The new year brings to light continued discussions surrounding maintaining and ensuring the security of one’s Node.js-backed systems and applications. The recent Node.JS Interactive conference in Austin, Texas showcased not only how developers and organizations are putting Node.js to use in their own ecosystems, but highlighted some of the top security concerns and best practices moving Node.js forward. On today’s episode of The New Stack Makers, TNS video reporter Norris Deajon scoured the show floor to speak with attendees, who came in from companies such as InMotion, HighGround, and Capital One.

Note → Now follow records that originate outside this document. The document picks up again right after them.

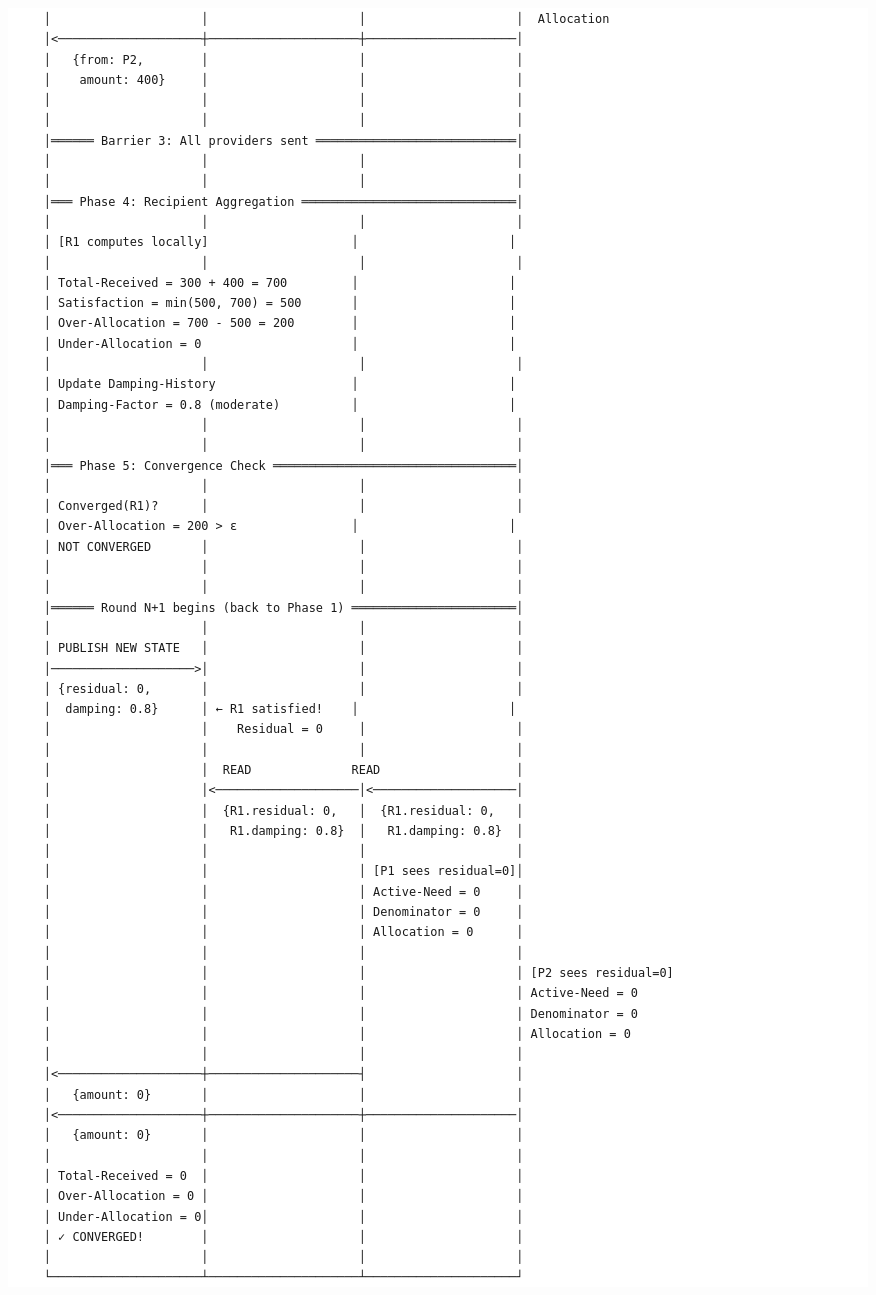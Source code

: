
 ```
     │                     │                     │                     │  Allocation
     │<────────────────────┼─────────────────────┼─────────────────────│
     │   {from: P2,        │                     │                     │
     │    amount: 400}     │                     │                     │
     │                     │                     │                     │
     │                     │                     │                     │
     │══════ Barrier 3: All providers sent ════════════════════════════│
     │                     │                     │                     │
     │                     │                     │                     │
     │═══ Phase 4: Recipient Aggregation ══════════════════════════════│
     │                     │                     │                     │
     │ [R1 computes locally]                    │                     │
     │                     │                     │                     │
     │ Total-Received = 300 + 400 = 700         │                     │
     │ Satisfaction = min(500, 700) = 500       │                     │
     │ Over-Allocation = 700 - 500 = 200        │                     │
     │ Under-Allocation = 0                     │                     │
     │                     │                     │                     │
     │ Update Damping-History                   │                     │
     │ Damping-Factor = 0.8 (moderate)          │                     │
     │                     │                     │                     │
     │                     │                     │                     │
     │═══ Phase 5: Convergence Check ══════════════════════════════════│
     │                     │                     │                     │
     │ Converged(R1)?      │                     │                     │
     │ Over-Allocation = 200 > ε                │                     │
     │ NOT CONVERGED       │                     │                     │
     │                     │                     │                     │
     │                     │                     │                     │
     │══════ Round N+1 begins (back to Phase 1) ═══════════════════════│
     │                     │                     │                     │
     │ PUBLISH NEW STATE   │                     │                     │
     │────────────────────>│                     │                     │
     │ {residual: 0,       │                     │                     │
     │  damping: 0.8}      │ ← R1 satisfied!    │                     │
     │                     │    Residual = 0     │                     │
     │                     │                     │                     │
     │                     │  READ              READ                   │
     │                     │<────────────────────│<────────────────────│
     │                     │  {R1.residual: 0,   │  {R1.residual: 0,   │
     │                     │   R1.damping: 0.8}  │   R1.damping: 0.8}  │
     │                     │                     │                     │
     │                     │                     │ [P1 sees residual=0]│
     │                     │                     │ Active-Need = 0     │
     │                     │                     │ Denominator = 0     │
     │                     │                     │ Allocation = 0      │
     │                     │                     │                     │
     │                     │                     │                     │ [P2 sees residual=0]
     │                     │                     │                     │ Active-Need = 0
     │                     │                     │                     │ Denominator = 0
     │                     │                     │                     │ Allocation = 0
     │                     │                     │                     │
     │<────────────────────┼─────────────────────┤                     │
     │   {amount: 0}       │                     │                     │
     │<────────────────────┼─────────────────────┼─────────────────────│
     │   {amount: 0}       │                     │                     │
     │                     │                     │                     │
     │ Total-Received = 0  │                     │                     │
     │ Over-Allocation = 0 │                     │                     │
     │ Under-Allocation = 0│                     │                     │
     │ ✓ CONVERGED!        │                     │                     │
     │                     │                     │                     │
     └─────────────────────┴─────────────────────┴─────────────────────┘
```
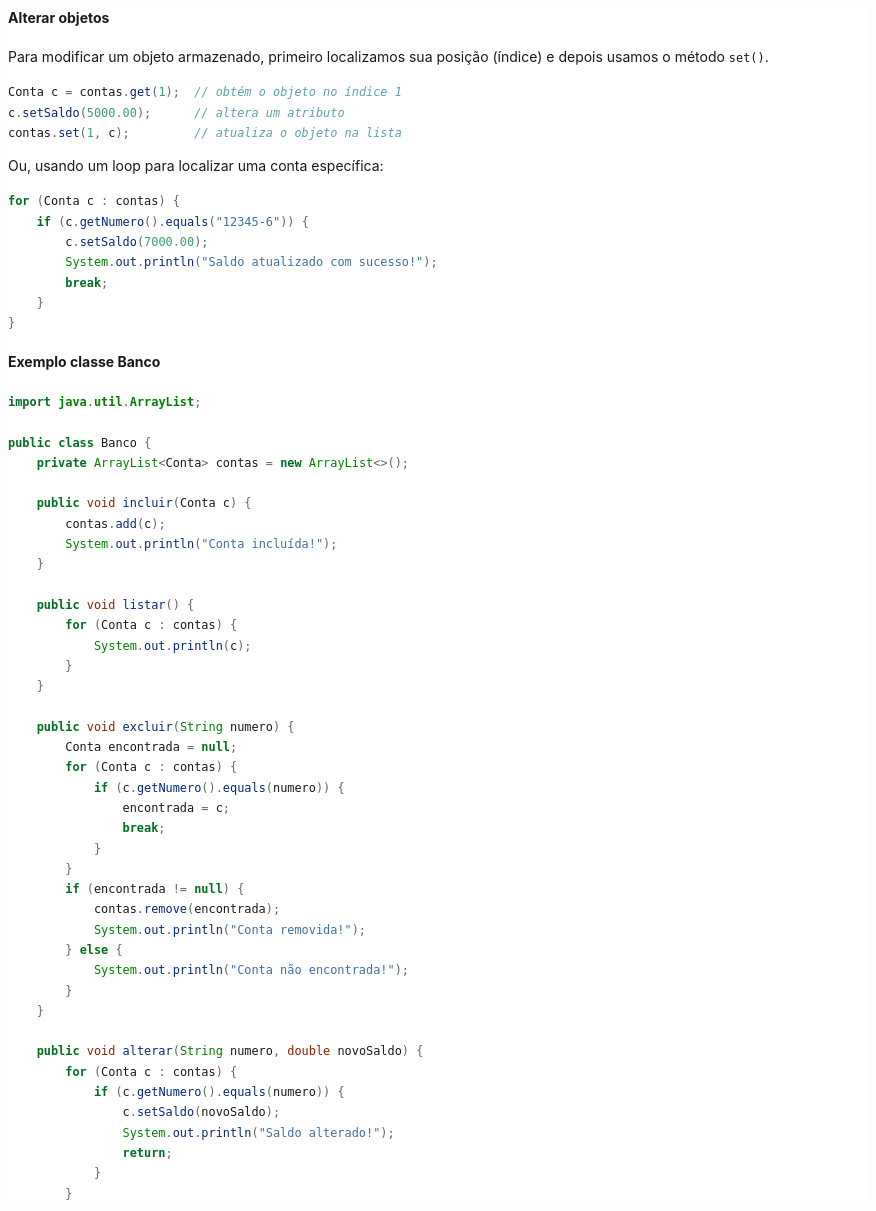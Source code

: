 #### Alterar objetos

Para modificar um objeto armazenado, primeiro localizamos sua posição (índice) e depois usamos o método `set()`.

```java
Conta c = contas.get(1);  // obtém o objeto no índice 1
c.setSaldo(5000.00);      // altera um atributo
contas.set(1, c);         // atualiza o objeto na lista
```

Ou, usando um loop para localizar uma conta específica:

```java
for (Conta c : contas) {
    if (c.getNumero().equals("12345-6")) {
        c.setSaldo(7000.00);
        System.out.println("Saldo atualizado com sucesso!");
        break;
    }
}
```

#### Exemplo classe Banco

```java
import java.util.ArrayList;

public class Banco {
    private ArrayList<Conta> contas = new ArrayList<>();

    public void incluir(Conta c) {
        contas.add(c);
        System.out.println("Conta incluída!");
    }

    public void listar() {
        for (Conta c : contas) {
            System.out.println(c);
        }
    }

    public void excluir(String numero) {
        Conta encontrada = null;
        for (Conta c : contas) {
            if (c.getNumero().equals(numero)) {
                encontrada = c;
                break;
            }
        }
        if (encontrada != null) {
            contas.remove(encontrada);
            System.out.println("Conta removida!");
        } else {
            System.out.println("Conta não encontrada!");
        }
    }

    public void alterar(String numero, double novoSaldo) {
        for (Conta c : contas) {
            if (c.getNumero().equals(numero)) {
                c.setSaldo(novoSaldo);
                System.out.println("Saldo alterado!");
                return;
            }
        }
```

When asked what their approach was to security in Node.js, event attendees had a variety of responses: “When using Node.js, I kind of took the general security precautions I take when working with application web servers. Authentication keys, data scrubbing, and making sure you’re using encryption and decryption for any kind of data that has to go back and forth,” said InMotion Senior Software Developer Christian Monsegue.
Highground Senior Software Engineer Tom Mitic noted that “We use the standard express module for security and the standard Node module. We’re fairly confident that Node keeps updating them as vulnerability are found.” Wyatt Pearsall countered this, adding, “Even if you’re aware of the vulnerabilities in your own code, you’re probably not watching as closely for stuff in your dependencies.”

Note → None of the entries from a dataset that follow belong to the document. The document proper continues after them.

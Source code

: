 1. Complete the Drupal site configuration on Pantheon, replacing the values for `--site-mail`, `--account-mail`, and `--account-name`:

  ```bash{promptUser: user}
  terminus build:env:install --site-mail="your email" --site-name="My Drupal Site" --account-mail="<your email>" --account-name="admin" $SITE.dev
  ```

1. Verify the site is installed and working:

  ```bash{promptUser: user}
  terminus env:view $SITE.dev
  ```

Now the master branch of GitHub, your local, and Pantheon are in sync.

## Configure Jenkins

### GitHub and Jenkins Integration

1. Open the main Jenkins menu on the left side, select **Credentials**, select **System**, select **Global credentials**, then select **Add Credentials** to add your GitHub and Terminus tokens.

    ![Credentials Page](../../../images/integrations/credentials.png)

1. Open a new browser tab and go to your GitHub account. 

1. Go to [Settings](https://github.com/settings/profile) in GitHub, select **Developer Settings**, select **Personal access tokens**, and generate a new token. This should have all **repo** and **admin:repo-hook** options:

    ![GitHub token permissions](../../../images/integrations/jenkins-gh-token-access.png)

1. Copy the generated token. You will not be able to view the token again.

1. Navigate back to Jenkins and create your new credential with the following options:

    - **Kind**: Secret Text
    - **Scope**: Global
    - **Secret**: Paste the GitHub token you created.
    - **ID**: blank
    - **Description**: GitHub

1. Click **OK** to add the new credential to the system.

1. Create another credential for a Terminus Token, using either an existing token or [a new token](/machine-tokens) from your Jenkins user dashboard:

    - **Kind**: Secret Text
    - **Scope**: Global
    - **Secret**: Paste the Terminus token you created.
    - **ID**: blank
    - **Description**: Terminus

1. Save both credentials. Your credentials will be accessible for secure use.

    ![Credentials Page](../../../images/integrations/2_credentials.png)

Monsegue highlighted recent Regex DDOS attacks as something that most likely would not have occurred to many developers or engineers, at least not until it had already taken place. “When it happened, it was like a lightbulb went off in my head. It’s just like, ‘Wow, I never thought people were going to get through my system that way.”
When asked as to what security advice they would give others for working with Node.js, our guests also had a variety of differing opinions on the subject. When asked the question himself, Capital One Technology Fellow Azat Mardan voiced much of the Node.js community’s concerns succinctly: “Just the language by itself is not going to prevent developers from lazy habits like not validating data, or implementing application best practices. The best framework and the best platform in the world is not going to prevent that. It’s that developers need to learn those practices.”